Synonyms: osteitis deformans, osteodystrophy deformans, osteosis deformans
Paget's disease (osteitis deformans) is a chronic disease characterized by increased bone resorption (destruction), leading to weakening, deformation and pain in the bones.
Frequency: 3% of people over 40 years of age
90% of patients diagnosed with ostosis deformans are over 40 years of age. Men are affected 1.5-2.1 times more often than women.
The exact etiology of Paget's disease has not been established;
the connection with infection of osteoclasts by paramyxoviruses and, as a result, acceleration of bone tissue destruction and remodeling is discussed.

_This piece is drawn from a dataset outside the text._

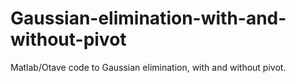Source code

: # Gaussian-elimination-with-and-without-pivot
Matlab/Otave code to Gaussian elimination, with and without pivot.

Treatment of Paget's disease abroad in Israel, Germany and other countries

Treatment of deforming osteodystrophy is aimed at suppressing the activity of cells that destroy bone tissue, eliminating pain, preventing complications and malignant degeneration.

Symptomatic therapy

Aimed at eliminating pain and eliminating the local inflammatory reaction. For this purpose, NSAIDs (paracetamol, ibuprofen, baralgin, sodium diclofenac, etc.), hormones, and blockades are used.

Pathogenetic therapy

To suppress the activity of the process, Israeli specialists prescribe medications that prevent the breakdown of bone tissue and promote full bone formation:

Nitrogen-containing bisphosphonates
Calcitonin

Surgical correction

The level of development of Israeli orthopedics allows not only to perform osteotomy for therapeutic purposes, but also to perform orthopedic plastic surgery for severe deformities to restore joint function or for cosmetic purposes. Performed daily:

Osteotomy to correct deformity
Surgical correction of fractures with fixation of bone parts with plates or pins
Joint replacement

For minor deformities, surgery is performed endoscopically, which is much easier for the patient to tolerate and reduces recovery time.

If the spinal cord structures are compressed, neurosurgery may be required.

Symptoms of deforming osteodystrophy

In the initial stage, Paget's disease may be asymptomatic. Patients complain of frequent dull pain in the bones and back, which worsens with rest. As the disease progresses, bone deformation is noted. If joints are involved in the process, patients complain of stiffness of movement. Pathological fractures often occur with normal daily activities.

Sometimes deformed bones of the skull can put pressure on the optic, auditory, facial or trigeminal nerves, causing specific symptoms.

When the spine is damaged, several vertebrae are involved in the process, and myelopathy and cauda equina syndrome may occur.

Severe deformities of the vertebrae cause compression of blood vessels and nerves.